**Task to carry out:** Find every line with the string "project" in the material below and copy it.

#### Material for this task

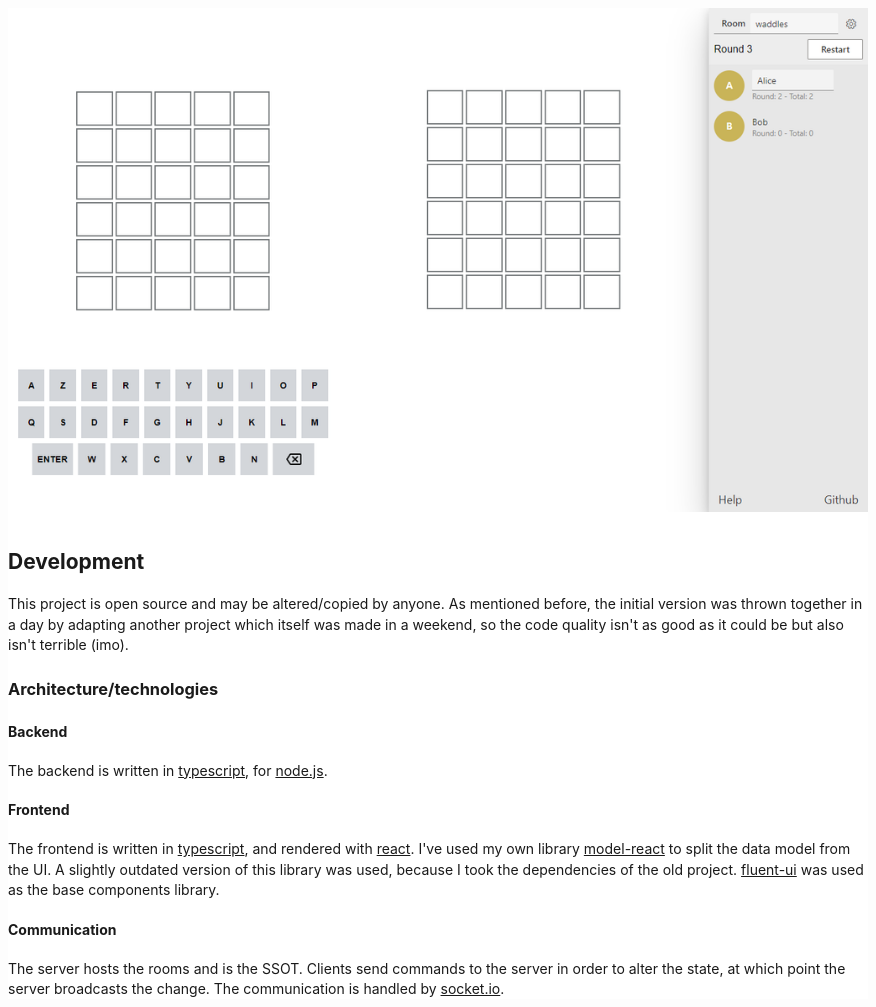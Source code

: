 ![Azerty]("/../documentation/screenshots/desktopAzerty.png)

## Development

This project is open source and may be altered/copied by anyone. As mentioned before, the initial version was thrown together in a day by adapting another project which itself was made in a weekend, so the code quality isn't as good as it could be but also isn't terrible (imo).

### Architecture/technologies

#### Backend

The backend is written in [typescript](https://www.typescriptlang.org/), for [node.js](https://nodejs.org/en/).

#### Frontend

The frontend is written in [typescript](https://www.typescriptlang.org/), and rendered with [react](https://reactjs.org/). I've used my own library [model-react](https://www.npmjs.com/package/model-react) to split the data model from the UI. A slightly outdated version of this library was used, because I took the dependencies of the old project. [fluent-ui](https://developer.microsoft.com/en-us/fluentui) was used as the base components library.

#### Communication

The server hosts the rooms and is the SSOT. Clients send commands to the server in order to alter the state, at which point the server broadcasts the change. The communication is handled by [socket.io](https://socket.io/).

########

**Answer space:**
This project is open source and may be altered/copied by anyone. As mentioned before, the initial version was thrown together in a day by adapting another project which itself was made in a weekend, so the code quality isn't as good as it could be but also isn't terrible (imo).
The frontend is written in [typescript](https://www.typescriptlang.org/), and rendered with [react](https://reactjs.org/). I've used my own library [model-react](https://www.npmjs.com/package/model-react) to split the data model from the UI. A slightly outdated version of this library was used, because I took the dependencies of the old project. [fluent-ui](https://developer.microsoft.com/en-us/fluentui) was used as the base components library.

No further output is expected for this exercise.